● **Task details**: The word "derived" may appear in lines of the data below. Say how many lines hold it, giving only the number.

● **Saved data entries**:
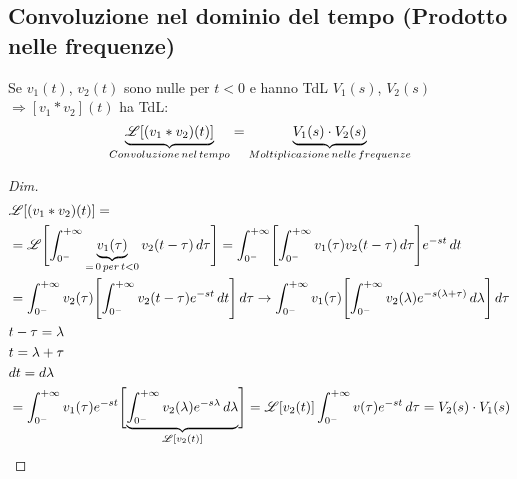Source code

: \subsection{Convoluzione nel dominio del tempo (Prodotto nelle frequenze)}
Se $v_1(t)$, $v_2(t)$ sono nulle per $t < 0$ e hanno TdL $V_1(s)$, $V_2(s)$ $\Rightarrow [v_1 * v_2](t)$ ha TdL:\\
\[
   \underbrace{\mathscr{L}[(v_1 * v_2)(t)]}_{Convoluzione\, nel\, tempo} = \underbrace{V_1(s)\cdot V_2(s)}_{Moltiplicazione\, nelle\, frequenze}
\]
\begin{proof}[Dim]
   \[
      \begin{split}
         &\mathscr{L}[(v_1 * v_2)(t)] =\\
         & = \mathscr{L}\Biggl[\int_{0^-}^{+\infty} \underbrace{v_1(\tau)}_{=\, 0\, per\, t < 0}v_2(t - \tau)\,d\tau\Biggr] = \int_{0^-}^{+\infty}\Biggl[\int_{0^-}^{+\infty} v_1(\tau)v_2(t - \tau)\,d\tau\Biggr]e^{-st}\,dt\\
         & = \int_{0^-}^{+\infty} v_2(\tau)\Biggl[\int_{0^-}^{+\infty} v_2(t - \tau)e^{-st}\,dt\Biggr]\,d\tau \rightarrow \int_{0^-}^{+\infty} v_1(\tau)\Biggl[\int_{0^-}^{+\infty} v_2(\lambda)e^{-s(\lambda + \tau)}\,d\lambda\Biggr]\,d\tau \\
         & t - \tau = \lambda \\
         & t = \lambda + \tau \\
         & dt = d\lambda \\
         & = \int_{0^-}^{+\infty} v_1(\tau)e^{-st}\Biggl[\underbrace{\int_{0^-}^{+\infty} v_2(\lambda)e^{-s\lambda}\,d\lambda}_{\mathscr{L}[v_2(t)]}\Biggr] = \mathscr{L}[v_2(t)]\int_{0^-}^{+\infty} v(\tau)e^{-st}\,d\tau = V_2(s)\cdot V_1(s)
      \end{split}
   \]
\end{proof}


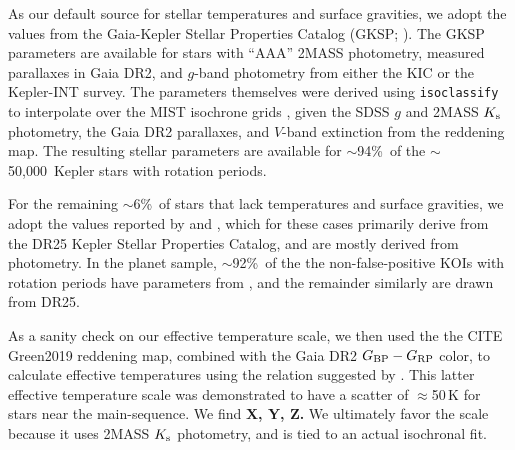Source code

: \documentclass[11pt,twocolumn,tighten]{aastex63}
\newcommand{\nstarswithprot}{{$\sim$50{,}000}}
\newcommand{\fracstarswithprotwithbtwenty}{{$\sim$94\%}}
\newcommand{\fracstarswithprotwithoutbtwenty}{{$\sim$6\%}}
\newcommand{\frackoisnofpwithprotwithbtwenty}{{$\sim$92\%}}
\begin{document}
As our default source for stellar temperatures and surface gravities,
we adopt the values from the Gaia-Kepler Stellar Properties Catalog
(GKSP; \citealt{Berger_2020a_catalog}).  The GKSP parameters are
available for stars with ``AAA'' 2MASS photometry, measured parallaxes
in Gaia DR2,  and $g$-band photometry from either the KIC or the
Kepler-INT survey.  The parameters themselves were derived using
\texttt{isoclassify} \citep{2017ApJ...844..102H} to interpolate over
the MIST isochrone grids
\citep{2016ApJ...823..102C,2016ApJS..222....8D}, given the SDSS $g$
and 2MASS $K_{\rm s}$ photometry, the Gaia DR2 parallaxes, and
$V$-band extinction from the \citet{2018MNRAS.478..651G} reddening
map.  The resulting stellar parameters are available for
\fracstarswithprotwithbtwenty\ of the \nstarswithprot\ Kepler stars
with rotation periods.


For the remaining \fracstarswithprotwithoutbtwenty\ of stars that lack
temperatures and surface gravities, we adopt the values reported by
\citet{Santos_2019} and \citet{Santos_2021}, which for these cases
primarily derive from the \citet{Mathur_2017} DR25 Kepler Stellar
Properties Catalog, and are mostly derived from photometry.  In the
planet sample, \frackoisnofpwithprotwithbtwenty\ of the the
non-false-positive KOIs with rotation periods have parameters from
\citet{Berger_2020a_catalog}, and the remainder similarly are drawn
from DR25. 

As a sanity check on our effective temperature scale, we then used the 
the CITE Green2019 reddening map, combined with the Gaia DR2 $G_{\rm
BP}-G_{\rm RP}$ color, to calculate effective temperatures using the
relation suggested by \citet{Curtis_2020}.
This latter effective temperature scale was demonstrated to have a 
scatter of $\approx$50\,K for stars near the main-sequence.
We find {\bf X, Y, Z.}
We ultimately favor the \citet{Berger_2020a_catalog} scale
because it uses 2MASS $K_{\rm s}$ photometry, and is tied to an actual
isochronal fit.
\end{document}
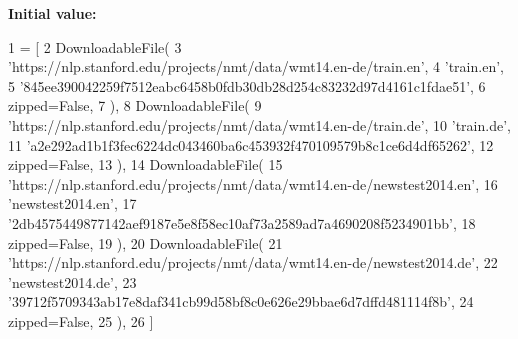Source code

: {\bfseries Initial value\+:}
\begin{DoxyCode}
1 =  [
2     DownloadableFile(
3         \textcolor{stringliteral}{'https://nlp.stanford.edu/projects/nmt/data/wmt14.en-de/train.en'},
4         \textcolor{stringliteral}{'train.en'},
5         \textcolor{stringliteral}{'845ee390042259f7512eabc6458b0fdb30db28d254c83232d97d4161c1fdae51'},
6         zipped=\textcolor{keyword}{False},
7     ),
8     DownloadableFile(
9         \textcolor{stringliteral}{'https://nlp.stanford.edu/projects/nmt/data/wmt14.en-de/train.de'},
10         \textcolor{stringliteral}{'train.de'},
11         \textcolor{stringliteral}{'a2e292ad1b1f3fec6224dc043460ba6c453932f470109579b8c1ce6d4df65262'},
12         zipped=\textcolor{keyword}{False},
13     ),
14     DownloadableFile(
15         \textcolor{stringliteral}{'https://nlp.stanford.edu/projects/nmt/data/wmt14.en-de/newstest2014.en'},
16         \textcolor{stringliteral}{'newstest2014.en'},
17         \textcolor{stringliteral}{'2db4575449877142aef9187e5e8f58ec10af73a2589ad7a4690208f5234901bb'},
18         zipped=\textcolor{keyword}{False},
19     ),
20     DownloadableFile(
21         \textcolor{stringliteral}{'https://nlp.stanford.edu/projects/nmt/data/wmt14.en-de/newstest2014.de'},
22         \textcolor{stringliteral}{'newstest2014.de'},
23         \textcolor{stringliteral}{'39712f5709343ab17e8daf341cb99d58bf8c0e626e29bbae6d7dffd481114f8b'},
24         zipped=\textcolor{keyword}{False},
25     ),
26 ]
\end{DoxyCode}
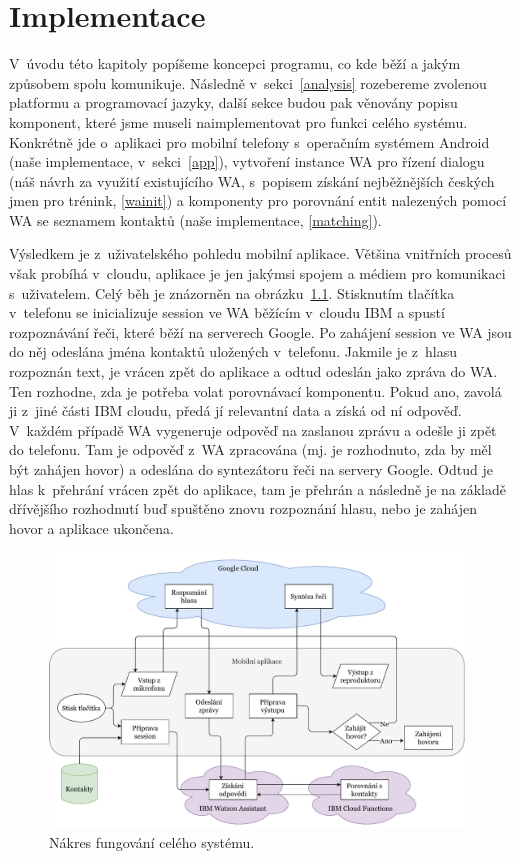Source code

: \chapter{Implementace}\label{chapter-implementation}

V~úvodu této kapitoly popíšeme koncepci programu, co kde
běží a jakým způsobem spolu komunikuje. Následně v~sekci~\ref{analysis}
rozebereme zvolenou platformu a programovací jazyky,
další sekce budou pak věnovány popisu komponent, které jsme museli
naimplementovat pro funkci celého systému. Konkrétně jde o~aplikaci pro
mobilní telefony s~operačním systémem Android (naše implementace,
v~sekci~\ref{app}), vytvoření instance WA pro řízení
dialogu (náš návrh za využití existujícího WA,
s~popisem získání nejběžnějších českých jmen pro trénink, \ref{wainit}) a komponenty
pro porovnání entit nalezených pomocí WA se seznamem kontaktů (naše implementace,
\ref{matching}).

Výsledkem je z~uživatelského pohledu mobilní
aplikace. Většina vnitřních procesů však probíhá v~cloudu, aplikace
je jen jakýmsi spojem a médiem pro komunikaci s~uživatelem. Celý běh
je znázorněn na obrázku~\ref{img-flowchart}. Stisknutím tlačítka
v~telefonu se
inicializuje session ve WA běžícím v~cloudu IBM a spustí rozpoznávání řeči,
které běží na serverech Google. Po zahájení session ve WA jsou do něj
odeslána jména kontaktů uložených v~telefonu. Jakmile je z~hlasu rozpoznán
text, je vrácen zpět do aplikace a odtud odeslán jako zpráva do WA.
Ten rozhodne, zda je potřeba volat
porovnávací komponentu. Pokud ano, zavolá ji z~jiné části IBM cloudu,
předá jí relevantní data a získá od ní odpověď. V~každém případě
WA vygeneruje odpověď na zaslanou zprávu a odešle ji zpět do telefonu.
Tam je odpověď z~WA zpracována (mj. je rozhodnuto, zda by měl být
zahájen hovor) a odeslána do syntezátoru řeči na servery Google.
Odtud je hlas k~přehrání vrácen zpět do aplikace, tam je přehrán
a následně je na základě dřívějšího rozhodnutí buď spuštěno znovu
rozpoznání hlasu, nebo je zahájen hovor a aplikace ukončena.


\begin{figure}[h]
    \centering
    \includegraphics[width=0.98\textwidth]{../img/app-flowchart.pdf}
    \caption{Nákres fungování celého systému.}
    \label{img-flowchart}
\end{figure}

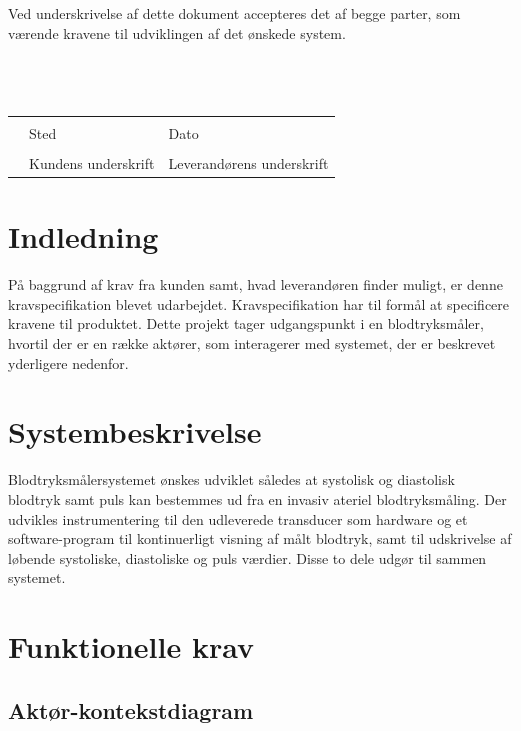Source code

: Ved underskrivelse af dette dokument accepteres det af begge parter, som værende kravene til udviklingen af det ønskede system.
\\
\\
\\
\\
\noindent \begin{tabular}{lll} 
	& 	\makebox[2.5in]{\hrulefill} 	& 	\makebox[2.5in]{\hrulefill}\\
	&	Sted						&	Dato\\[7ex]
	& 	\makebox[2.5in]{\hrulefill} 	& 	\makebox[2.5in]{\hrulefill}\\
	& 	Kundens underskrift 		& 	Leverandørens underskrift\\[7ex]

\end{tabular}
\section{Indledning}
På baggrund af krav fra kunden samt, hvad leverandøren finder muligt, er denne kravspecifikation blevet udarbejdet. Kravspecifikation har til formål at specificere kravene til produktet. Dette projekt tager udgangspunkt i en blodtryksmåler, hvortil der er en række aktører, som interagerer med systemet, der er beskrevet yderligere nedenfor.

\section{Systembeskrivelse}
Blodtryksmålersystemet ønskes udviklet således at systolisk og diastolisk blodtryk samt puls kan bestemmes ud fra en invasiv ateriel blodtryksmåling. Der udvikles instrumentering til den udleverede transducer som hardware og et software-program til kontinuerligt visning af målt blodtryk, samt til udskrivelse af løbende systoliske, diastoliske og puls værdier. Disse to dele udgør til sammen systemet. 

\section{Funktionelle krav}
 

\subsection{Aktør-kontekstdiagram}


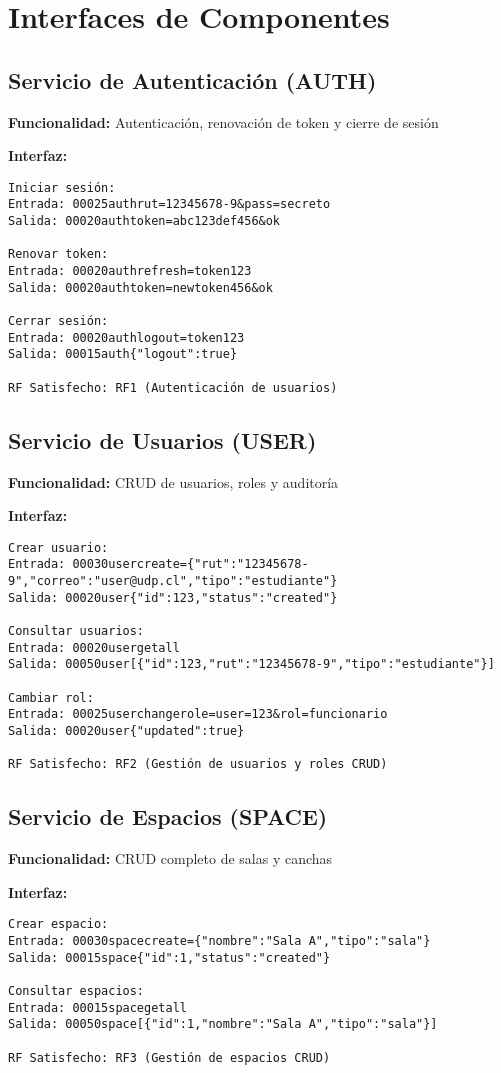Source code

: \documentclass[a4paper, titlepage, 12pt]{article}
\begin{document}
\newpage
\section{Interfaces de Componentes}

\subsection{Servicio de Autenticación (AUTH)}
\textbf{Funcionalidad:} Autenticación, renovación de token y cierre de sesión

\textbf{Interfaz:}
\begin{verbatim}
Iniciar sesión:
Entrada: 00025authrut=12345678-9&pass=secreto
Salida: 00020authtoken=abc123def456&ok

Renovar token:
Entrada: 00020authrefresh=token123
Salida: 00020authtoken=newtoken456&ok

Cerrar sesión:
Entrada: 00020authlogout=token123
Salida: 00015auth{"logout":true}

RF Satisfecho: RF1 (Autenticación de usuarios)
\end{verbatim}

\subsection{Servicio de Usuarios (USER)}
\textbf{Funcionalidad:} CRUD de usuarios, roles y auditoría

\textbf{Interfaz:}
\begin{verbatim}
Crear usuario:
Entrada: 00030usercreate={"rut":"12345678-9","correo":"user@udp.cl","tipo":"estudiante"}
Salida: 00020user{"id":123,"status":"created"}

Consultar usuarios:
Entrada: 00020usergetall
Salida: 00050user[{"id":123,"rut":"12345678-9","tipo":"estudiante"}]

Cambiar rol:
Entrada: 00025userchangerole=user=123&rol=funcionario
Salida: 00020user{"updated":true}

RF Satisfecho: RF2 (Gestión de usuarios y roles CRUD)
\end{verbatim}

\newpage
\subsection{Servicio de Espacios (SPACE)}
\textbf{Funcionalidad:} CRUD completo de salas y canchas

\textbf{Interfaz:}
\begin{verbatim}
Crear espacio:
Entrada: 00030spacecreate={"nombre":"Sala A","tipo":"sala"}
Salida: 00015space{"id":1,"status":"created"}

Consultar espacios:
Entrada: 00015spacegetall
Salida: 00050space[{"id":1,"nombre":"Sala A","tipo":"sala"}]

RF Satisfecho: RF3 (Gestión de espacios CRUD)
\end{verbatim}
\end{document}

● **Answer to this problem**: 2